(How to complete this task) Take from the data every line in which the word "Memos" is found.

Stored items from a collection

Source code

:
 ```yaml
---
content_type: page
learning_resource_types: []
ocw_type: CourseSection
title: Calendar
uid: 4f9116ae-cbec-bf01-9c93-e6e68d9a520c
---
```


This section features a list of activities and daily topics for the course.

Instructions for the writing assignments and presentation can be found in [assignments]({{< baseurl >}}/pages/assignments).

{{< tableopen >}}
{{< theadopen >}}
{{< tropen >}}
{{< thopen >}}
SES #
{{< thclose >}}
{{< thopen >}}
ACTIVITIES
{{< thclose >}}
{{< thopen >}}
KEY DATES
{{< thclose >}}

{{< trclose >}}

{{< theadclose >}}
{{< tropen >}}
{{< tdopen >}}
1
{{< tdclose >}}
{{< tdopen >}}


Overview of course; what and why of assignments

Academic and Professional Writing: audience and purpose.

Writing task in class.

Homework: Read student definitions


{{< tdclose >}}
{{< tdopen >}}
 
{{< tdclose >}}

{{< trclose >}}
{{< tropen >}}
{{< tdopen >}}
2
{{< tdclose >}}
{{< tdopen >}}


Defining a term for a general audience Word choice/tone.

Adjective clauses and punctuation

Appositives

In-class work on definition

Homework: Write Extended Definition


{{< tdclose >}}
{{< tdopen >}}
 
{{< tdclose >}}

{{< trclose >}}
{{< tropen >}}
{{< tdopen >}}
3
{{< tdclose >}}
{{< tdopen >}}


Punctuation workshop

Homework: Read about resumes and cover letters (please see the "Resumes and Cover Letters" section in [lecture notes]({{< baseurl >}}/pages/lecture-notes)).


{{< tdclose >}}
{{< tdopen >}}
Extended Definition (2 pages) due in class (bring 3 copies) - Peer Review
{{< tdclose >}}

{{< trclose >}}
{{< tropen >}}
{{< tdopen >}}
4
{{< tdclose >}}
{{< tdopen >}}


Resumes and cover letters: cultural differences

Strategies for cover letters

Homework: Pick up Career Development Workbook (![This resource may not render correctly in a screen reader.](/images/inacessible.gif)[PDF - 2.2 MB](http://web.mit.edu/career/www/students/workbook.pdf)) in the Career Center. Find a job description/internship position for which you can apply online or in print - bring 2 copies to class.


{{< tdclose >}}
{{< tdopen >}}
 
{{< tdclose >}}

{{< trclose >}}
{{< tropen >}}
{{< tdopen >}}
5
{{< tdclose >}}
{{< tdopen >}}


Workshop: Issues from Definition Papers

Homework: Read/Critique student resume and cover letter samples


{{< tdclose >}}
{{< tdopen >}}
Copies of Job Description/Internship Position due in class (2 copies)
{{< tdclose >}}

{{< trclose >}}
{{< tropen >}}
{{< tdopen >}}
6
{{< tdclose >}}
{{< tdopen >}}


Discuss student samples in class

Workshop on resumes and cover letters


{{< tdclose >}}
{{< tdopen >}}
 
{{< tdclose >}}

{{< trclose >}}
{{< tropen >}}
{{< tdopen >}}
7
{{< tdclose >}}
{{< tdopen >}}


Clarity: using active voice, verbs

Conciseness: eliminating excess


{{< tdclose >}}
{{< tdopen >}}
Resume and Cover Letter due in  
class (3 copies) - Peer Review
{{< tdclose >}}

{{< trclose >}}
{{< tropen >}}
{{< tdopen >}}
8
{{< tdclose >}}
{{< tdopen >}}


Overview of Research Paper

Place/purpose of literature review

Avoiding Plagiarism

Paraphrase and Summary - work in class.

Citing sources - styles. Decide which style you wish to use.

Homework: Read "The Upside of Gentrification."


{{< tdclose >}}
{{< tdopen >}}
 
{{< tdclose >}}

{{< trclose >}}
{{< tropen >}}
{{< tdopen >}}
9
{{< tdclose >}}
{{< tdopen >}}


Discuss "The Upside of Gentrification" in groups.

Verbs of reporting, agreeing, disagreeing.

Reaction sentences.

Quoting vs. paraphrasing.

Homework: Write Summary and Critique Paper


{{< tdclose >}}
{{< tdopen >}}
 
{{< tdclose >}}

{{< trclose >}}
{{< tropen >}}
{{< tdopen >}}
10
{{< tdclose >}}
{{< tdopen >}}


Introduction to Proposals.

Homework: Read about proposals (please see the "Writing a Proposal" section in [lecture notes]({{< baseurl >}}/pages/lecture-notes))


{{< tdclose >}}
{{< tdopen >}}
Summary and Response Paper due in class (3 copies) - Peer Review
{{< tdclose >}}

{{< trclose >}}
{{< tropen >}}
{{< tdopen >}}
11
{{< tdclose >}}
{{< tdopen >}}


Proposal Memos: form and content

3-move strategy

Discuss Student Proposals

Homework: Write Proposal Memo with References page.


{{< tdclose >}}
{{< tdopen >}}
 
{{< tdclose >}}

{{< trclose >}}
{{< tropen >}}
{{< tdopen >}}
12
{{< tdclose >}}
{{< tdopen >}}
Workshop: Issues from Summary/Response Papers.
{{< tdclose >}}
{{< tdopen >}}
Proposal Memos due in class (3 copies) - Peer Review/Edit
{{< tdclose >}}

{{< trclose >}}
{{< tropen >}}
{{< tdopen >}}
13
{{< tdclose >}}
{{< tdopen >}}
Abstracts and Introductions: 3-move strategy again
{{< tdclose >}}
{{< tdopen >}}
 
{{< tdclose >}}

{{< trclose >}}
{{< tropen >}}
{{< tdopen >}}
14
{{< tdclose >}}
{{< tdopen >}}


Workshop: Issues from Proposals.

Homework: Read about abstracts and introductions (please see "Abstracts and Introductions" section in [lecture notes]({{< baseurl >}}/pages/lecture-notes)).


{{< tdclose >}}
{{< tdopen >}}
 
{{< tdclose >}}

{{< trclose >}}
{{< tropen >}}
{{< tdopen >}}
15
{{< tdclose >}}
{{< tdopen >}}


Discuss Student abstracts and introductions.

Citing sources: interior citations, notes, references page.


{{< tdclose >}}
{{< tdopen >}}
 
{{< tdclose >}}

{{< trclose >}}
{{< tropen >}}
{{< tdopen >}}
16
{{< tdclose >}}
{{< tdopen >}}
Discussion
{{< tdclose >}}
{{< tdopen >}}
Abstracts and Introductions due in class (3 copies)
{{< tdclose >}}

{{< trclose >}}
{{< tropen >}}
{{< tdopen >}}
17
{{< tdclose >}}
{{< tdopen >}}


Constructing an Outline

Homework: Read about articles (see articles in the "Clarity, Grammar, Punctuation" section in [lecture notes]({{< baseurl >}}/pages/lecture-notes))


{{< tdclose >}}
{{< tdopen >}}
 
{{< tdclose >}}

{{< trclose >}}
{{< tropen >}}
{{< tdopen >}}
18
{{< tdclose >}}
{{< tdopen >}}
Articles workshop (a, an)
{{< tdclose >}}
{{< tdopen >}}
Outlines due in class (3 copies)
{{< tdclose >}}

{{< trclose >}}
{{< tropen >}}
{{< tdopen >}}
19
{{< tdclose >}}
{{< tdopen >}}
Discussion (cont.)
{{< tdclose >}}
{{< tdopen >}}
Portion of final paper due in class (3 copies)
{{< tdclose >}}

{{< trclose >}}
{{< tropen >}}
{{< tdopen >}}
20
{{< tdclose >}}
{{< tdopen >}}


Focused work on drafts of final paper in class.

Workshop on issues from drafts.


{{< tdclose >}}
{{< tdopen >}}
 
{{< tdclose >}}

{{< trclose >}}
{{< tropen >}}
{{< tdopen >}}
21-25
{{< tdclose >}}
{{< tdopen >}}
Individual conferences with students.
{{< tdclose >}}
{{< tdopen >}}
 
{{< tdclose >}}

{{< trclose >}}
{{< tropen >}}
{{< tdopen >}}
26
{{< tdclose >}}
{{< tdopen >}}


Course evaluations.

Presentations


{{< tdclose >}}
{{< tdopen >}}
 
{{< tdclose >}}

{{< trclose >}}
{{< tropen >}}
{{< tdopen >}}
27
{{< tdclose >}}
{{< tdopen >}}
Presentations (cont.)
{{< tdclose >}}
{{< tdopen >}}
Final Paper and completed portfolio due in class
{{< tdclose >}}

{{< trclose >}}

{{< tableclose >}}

(Expected output)
Proposal Memos: form and content
Proposal Memos due in class (3 copies) - Peer Review/Edit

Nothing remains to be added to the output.